Ce cher mois d'août
Réalisé par Miguel Gomes
La libre hybridation du documentaire et de la fiction serait-elle une spécialité portugaise ? De Paulo Rocha à Pedro Costa en passant par Antonio Reis, travailler sans étiquette semble constituer une tradition locale. Ce cher mois d'août s'y inscrit avec panache. Miguel Gomez n'habite pas la même région du cinéma que Rousseau, Creton ou Costa. Son film aurait dû être une pleine fiction, avec scénario dialogué, mélange d'acteurs confirmés et de comédiens non-professionnels, tournage selon un mode de production conventionnel: entre traditions locales et bals populaires, un mélodrame familial dans un coin de campagne portugaise. Quant tout autre cinéaste aurait attendu de réunir les conditions idéales pour réaliser son projet, Gomez a su tirer parti des difficultés de production pour conquérir une liberté imprévue.
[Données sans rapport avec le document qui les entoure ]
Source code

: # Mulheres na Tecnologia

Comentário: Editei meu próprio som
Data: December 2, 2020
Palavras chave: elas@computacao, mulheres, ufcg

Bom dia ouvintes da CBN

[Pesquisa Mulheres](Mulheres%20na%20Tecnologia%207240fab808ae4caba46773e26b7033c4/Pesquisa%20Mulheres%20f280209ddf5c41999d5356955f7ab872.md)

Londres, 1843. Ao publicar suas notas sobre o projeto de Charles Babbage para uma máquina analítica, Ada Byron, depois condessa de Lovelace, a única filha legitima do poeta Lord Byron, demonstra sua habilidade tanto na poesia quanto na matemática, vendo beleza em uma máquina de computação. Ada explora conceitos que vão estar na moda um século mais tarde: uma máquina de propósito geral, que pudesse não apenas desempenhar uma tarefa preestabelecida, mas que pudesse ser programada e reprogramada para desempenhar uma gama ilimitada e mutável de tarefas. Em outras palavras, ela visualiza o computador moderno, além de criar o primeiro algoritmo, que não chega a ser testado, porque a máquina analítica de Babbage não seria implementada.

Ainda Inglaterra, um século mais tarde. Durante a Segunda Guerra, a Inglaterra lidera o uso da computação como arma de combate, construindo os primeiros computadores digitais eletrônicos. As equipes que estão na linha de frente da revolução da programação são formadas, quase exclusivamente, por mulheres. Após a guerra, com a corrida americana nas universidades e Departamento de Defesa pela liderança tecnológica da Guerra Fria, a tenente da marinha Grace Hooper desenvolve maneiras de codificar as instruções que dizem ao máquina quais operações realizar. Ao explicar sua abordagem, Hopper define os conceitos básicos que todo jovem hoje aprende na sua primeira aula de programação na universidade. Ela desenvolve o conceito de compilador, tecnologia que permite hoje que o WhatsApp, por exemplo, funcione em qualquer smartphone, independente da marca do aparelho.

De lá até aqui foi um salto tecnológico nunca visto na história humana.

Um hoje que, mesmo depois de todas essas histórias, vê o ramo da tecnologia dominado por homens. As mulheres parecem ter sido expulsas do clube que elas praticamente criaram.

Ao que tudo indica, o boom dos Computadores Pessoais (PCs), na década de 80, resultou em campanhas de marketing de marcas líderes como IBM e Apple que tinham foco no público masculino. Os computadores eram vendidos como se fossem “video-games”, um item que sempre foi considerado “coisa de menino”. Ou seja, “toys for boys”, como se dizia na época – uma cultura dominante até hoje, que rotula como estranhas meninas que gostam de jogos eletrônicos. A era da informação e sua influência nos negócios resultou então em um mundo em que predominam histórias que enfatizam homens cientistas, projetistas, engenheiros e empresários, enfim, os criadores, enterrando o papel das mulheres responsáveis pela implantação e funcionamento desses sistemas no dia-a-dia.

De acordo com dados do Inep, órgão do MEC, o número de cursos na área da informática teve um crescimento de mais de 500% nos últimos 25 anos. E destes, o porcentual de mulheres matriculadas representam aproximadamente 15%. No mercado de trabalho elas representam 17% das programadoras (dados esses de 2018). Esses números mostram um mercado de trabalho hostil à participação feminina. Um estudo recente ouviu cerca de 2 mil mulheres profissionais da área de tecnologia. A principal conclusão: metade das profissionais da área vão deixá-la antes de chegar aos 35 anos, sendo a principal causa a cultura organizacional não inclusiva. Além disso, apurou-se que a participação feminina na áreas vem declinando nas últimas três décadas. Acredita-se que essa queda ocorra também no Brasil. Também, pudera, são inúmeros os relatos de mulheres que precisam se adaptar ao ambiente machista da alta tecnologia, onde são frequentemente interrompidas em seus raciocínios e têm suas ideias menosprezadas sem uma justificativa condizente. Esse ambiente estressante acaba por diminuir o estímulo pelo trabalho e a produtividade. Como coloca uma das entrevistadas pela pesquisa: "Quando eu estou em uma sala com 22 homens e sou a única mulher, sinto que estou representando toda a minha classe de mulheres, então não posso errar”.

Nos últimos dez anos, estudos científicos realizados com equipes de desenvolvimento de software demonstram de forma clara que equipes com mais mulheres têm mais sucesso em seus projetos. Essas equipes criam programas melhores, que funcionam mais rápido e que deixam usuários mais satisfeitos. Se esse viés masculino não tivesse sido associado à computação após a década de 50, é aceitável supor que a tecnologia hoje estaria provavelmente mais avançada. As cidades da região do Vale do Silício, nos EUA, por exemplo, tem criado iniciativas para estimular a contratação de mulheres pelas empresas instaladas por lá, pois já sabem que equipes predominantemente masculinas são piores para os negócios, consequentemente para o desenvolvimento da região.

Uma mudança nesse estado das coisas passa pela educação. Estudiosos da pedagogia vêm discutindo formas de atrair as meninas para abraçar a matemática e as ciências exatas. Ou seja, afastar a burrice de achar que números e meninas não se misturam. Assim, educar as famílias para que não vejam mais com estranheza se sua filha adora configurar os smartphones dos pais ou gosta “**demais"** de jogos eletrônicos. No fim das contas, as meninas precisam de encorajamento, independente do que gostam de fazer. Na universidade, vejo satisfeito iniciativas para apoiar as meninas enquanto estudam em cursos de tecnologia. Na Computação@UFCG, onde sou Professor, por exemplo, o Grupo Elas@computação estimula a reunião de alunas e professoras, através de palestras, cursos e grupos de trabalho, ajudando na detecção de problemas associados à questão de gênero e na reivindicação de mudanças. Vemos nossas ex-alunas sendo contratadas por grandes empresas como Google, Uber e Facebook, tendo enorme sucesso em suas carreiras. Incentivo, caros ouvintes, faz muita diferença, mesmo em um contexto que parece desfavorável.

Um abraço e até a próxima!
N'ayant pas trouvé les comédiens pour interpréter les rôles, il met de côté le scénario et, profitant de cette vacance estivale de la production, accumule fragments documentaires et saynètes improvisées avec l'équipe du film et les habitants de l'Arganil. L'été suivant, son casting complété, il tourne les scènes de fiction d'un scénario réécrit en fonction du premier tournage. Reste à agencer, au montage, ce matériau hétérogène et lacunaire. Gomez a l'intelligence de ne pas chercher à boucher les trous, de trouver la forme d'un acheminement vers la fiction. Pour le spectateur, c'est le plaisir rare d'un film qui expose le spectacle de sa propre métamorphose : la conversion à vue d'une fantaisie ethnographique en mélodrame lacrymal. Pour ceux qui ne seraient pas convaincus de la justesse de la thèse de Rancière, Ce cher mois d'août a d'implacables vertus pédagogiques : la conversion fait précisément passer du régime esthétique d'agencement des signes au régime poétique d'enchaînement des actions.